Data entries

________

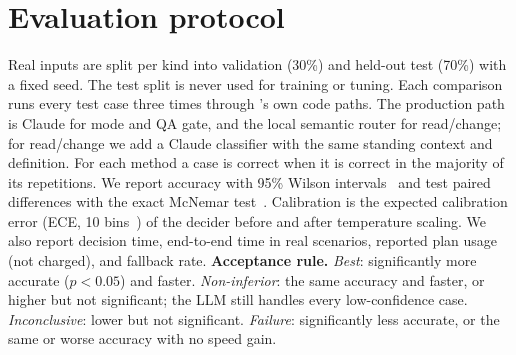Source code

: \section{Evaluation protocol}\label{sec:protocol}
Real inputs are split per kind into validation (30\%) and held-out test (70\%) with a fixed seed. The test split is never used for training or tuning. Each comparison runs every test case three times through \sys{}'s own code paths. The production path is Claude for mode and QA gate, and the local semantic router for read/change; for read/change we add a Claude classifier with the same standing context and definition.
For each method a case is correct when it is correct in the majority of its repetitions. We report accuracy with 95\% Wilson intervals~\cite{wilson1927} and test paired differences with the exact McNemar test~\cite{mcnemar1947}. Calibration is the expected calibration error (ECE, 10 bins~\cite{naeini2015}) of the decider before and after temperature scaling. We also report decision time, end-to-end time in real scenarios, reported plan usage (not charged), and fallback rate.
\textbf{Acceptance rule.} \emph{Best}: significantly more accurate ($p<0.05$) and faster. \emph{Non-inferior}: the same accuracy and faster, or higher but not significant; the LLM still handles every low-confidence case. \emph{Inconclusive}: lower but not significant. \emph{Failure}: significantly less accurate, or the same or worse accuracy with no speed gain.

________

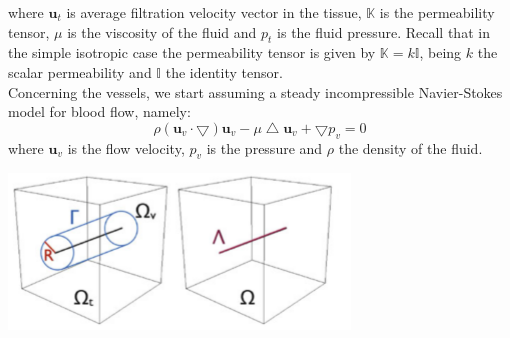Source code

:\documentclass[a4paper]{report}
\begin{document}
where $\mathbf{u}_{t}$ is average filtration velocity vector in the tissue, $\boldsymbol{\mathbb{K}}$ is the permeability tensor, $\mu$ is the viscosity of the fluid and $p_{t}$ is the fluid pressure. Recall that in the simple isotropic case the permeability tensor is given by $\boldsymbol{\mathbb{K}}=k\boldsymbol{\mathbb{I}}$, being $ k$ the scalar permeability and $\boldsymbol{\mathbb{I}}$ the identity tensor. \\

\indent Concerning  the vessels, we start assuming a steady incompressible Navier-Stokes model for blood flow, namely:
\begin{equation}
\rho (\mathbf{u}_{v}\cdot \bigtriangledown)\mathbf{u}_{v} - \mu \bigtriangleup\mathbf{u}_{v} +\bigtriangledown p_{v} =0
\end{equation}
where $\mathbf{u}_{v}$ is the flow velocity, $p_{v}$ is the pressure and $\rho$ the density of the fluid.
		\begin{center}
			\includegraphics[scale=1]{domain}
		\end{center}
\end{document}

________

WORK REQUEST: Please copy out each line in the entries that mentions the string "every".

EXERCISE RESPONSE:
Real inputs are split per kind into validation (30\%) and held-out test (70\%) with a fixed seed. The test split is never used for training or tuning. Each comparison runs every test case three times through \sys{}'s own code paths. The production path is Claude for mode and QA gate, and the local semantic router for read/change; for read/change we add a Claude classifier with the same standing context and definition.
\textbf{Acceptance rule.} \emph{Best}: significantly more accurate ($p<0.05$) and faster. \emph{Non-inferior}: the same accuracy and faster, or higher but not significant; the LLM still handles every low-confidence case. \emph{Inconclusive}: lower but not significant. \emph{Failure}: significantly less accurate, or the same or worse accuracy with no speed gain.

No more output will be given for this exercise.